#### WHAT THE TASK REQUIRES
For the entries below, the expected answer is the line with "4. GID - Group", the line with "Contains information about", and every line between them, exactly as written, and nothing more.

#### RECORDS
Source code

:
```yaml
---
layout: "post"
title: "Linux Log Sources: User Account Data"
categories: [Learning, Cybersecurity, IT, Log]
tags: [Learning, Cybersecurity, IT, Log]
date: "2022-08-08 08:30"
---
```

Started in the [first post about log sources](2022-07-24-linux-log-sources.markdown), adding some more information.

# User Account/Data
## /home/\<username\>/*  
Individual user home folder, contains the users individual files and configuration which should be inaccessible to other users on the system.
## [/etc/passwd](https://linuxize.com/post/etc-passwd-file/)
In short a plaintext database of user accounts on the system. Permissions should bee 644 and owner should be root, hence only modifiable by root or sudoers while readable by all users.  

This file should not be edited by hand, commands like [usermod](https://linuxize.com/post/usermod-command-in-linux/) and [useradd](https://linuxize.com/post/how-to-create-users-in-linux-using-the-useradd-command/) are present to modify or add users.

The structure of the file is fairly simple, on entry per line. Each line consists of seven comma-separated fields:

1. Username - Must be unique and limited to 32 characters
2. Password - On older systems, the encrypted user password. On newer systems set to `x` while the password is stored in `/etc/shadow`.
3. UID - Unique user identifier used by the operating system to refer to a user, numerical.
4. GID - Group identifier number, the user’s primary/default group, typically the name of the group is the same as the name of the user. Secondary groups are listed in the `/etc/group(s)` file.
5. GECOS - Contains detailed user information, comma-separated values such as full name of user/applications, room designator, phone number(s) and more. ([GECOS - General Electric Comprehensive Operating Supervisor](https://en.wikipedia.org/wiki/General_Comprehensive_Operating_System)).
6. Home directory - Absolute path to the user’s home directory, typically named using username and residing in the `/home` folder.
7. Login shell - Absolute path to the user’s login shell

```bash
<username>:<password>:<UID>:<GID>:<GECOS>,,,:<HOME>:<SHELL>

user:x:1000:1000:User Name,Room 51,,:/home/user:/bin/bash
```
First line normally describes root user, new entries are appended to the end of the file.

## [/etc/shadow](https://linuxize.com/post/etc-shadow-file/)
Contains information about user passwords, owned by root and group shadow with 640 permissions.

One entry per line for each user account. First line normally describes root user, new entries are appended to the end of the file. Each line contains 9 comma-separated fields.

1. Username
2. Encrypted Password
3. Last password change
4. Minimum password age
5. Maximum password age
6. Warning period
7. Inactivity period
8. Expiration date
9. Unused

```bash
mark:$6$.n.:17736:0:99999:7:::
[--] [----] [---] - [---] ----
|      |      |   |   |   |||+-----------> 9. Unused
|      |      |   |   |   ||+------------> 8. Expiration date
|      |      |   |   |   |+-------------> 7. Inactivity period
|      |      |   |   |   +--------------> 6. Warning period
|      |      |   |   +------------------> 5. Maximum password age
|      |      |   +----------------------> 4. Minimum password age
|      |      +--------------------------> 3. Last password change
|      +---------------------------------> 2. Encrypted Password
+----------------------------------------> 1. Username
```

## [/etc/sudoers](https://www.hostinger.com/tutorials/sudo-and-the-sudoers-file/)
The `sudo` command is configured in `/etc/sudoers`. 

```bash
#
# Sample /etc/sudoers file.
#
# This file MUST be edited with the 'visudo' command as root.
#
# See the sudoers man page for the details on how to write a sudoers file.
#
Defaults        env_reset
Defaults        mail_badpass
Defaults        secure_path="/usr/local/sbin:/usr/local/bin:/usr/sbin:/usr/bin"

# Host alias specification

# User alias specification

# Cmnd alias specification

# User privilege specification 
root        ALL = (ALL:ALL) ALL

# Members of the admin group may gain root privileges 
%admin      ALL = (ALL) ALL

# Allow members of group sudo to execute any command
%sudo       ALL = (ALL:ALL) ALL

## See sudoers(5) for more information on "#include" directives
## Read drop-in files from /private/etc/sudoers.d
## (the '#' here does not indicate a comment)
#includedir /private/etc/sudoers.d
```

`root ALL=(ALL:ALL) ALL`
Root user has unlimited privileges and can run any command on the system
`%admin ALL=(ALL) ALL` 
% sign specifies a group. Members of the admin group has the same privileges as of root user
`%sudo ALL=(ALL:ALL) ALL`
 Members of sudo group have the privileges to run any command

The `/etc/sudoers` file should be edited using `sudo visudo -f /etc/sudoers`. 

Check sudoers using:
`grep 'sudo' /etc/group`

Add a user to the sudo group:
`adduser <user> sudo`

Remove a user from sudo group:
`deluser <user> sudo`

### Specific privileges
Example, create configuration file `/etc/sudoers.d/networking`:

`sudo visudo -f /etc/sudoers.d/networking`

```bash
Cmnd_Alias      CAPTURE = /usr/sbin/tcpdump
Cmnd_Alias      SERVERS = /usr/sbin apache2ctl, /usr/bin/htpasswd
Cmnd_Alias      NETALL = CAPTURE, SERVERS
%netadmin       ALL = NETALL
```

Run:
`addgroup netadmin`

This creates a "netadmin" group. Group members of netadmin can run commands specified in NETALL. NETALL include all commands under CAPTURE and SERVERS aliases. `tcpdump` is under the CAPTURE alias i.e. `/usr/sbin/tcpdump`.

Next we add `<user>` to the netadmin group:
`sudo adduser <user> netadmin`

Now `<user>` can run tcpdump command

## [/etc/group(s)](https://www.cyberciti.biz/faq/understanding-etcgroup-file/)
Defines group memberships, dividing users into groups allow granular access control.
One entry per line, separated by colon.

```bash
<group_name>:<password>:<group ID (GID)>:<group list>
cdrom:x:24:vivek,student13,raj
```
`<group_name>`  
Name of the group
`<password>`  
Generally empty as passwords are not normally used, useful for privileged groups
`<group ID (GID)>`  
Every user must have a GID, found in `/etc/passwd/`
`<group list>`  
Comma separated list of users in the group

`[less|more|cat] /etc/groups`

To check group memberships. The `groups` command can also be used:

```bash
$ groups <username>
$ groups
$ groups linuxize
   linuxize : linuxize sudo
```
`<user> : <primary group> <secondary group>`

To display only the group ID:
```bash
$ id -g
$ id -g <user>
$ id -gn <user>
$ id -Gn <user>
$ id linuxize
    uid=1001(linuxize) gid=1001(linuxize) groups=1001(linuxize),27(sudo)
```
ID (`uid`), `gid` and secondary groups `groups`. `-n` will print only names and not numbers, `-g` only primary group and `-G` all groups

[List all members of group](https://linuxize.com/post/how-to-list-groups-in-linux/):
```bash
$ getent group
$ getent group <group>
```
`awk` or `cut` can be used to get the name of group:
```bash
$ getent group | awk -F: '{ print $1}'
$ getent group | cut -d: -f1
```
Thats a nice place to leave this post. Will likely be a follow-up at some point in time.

#### WRITTEN SOLUTION
4. GID - Group identifier number, the user’s primary/default group, typically the name of the group is the same as the name of the user. Secondary groups are listed in the `/etc/group(s)` file.
5. GECOS - Contains detailed user information, comma-separated values such as full name of user/applications, room designator, phone number(s) and more. ([GECOS - General Electric Comprehensive Operating Supervisor](https://en.wikipedia.org/wiki/General_Comprehensive_Operating_System)).
6. Home directory - Absolute path to the user’s home directory, typically named using username and residing in the `/home` folder.
7. Login shell - Absolute path to the user’s login shell

```bash
<username>:<password>:<UID>:<GID>:<GECOS>,,,:<HOME>:<SHELL>

user:x:1000:1000:User Name,Room 51,,:/home/user:/bin/bash
```
First line normally describes root user, new entries are appended to the end of the file.

## [/etc/shadow](https://linuxize.com/post/etc-shadow-file/)
Contains information about user passwords, owned by root and group shadow with 640 permissions.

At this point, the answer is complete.